▸ **Assignment**
Each line below that includes the word "static" is to be reported.

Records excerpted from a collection

Content starts

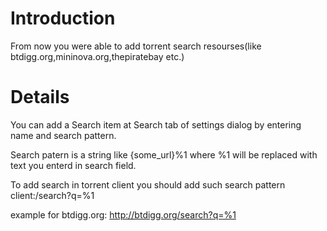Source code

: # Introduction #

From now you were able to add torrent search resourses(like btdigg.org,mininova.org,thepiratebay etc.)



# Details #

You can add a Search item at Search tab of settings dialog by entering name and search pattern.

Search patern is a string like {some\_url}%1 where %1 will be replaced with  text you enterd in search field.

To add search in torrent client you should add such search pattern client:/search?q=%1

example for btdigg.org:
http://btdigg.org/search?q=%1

Content ends
Content starts

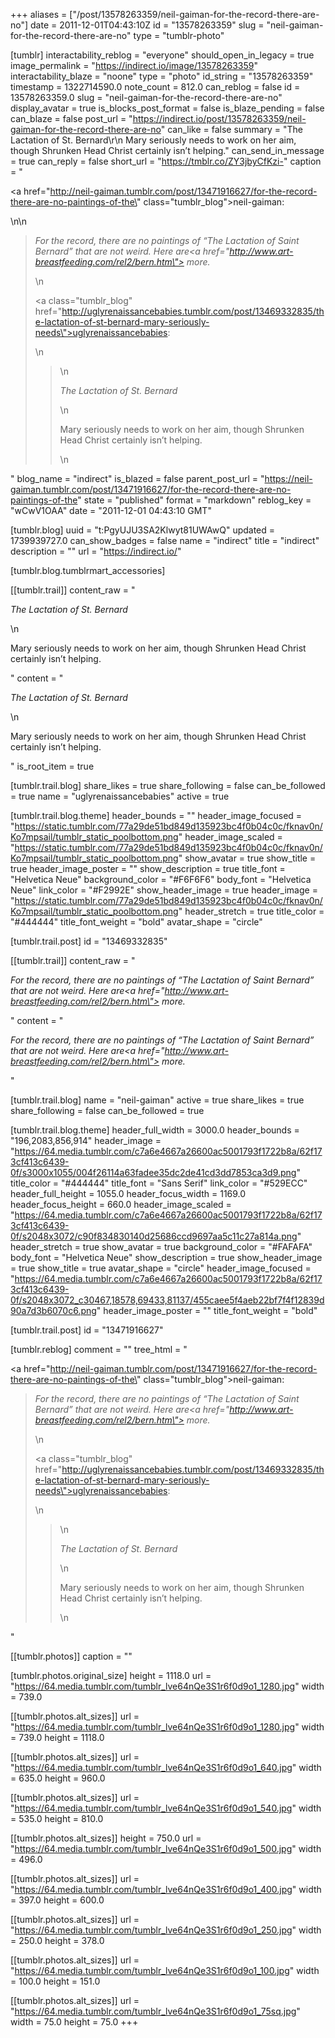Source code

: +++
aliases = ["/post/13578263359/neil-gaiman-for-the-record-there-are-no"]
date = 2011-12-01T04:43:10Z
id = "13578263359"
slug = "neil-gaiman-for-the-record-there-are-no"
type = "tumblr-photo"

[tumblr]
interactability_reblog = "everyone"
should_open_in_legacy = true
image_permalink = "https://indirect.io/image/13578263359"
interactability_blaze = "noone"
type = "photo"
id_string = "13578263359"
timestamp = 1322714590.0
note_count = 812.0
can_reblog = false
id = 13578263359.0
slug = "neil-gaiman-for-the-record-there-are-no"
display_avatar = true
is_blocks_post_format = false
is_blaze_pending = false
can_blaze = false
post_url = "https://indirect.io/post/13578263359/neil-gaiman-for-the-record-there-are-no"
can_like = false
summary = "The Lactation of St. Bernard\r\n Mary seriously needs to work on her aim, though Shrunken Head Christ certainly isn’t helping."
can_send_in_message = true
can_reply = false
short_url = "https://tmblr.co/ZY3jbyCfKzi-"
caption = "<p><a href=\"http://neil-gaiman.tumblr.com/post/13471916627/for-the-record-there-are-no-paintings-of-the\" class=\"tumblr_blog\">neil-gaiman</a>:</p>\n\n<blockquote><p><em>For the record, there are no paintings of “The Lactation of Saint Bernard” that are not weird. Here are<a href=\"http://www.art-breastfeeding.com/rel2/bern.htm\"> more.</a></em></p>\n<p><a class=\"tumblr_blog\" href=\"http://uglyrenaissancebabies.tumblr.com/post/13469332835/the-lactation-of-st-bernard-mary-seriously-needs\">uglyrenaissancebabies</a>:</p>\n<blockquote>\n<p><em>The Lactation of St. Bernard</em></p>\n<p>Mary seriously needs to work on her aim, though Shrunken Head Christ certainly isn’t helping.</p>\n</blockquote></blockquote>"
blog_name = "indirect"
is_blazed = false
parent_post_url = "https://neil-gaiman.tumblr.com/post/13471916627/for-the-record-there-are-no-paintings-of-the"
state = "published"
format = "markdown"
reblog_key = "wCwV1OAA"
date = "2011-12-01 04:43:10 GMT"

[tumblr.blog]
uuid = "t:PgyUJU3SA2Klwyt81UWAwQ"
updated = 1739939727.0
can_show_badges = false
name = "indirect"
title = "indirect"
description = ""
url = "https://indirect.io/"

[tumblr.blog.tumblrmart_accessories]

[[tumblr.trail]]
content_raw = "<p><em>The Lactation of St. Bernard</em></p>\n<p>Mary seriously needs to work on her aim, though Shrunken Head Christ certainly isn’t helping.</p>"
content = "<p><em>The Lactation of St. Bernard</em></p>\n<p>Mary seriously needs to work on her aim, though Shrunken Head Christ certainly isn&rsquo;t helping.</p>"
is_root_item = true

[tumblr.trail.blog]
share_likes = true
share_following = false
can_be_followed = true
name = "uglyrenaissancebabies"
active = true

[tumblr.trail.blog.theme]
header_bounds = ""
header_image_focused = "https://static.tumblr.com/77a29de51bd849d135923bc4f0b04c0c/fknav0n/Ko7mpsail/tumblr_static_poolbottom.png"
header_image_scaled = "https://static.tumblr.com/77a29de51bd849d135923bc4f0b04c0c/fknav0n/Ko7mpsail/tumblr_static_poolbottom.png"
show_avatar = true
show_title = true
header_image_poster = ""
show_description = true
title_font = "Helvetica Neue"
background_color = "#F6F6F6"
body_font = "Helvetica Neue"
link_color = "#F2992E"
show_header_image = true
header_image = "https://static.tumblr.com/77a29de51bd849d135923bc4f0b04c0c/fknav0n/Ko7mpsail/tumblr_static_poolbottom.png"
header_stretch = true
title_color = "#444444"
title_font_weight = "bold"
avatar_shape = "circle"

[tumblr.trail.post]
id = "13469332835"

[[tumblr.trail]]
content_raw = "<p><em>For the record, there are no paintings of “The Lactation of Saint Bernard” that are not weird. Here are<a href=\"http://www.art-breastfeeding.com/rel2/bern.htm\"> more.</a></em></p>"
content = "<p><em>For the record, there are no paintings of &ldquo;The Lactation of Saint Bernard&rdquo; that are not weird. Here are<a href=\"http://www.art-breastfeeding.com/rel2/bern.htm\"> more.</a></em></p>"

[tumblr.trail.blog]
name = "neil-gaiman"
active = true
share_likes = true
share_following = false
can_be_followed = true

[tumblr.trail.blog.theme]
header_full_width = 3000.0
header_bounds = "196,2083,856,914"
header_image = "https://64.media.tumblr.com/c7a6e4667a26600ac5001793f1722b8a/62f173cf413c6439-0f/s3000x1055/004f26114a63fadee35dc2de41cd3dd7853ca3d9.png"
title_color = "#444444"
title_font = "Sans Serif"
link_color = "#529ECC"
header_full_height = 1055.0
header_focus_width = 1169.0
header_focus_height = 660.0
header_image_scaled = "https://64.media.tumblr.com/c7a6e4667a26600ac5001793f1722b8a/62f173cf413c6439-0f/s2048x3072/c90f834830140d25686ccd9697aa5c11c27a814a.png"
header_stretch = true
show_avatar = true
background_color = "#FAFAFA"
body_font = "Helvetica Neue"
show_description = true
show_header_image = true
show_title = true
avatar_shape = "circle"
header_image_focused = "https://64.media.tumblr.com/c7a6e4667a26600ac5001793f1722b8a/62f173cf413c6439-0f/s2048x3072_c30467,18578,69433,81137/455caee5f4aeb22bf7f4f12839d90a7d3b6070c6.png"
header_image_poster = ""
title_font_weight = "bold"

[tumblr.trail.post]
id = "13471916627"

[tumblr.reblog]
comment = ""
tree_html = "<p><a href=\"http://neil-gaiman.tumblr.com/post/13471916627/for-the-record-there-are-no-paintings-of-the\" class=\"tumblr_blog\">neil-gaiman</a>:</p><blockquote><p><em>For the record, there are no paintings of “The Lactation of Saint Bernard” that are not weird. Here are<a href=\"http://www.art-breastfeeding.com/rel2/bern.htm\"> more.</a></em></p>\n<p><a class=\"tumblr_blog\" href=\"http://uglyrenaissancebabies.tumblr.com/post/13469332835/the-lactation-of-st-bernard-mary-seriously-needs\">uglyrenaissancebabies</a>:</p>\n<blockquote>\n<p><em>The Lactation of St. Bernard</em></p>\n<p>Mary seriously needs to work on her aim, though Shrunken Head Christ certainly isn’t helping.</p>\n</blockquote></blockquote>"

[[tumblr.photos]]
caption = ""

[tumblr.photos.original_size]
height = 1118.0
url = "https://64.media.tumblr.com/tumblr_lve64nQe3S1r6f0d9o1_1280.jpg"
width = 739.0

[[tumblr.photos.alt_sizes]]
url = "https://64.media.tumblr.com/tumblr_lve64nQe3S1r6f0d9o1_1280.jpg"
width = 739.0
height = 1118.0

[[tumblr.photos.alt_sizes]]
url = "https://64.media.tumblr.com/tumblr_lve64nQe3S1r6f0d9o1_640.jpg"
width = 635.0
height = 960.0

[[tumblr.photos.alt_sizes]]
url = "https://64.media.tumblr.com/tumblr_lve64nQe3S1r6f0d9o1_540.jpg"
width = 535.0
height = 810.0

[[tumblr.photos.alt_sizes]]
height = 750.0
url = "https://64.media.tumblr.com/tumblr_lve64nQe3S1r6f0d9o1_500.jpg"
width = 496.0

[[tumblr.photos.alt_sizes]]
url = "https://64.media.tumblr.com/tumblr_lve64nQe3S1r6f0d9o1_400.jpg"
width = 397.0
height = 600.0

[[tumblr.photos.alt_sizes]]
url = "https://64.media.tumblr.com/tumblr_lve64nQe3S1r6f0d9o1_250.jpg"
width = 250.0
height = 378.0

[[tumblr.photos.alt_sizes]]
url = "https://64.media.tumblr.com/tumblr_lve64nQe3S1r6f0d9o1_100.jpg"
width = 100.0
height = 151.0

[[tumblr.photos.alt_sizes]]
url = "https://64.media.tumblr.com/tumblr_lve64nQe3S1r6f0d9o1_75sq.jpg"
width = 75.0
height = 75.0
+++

Content ends

▸ **Task output**
header_image_focused = "https://static.tumblr.com/77a29de51bd849d135923bc4f0b04c0c/fknav0n/Ko7mpsail/tumblr_static_poolbottom.png"
header_image_scaled = "https://static.tumblr.com/77a29de51bd849d135923bc4f0b04c0c/fknav0n/Ko7mpsail/tumblr_static_poolbottom.png"
header_image = "https://static.tumblr.com/77a29de51bd849d135923bc4f0b04c0c/fknav0n/Ko7mpsail/tumblr_static_poolbottom.png"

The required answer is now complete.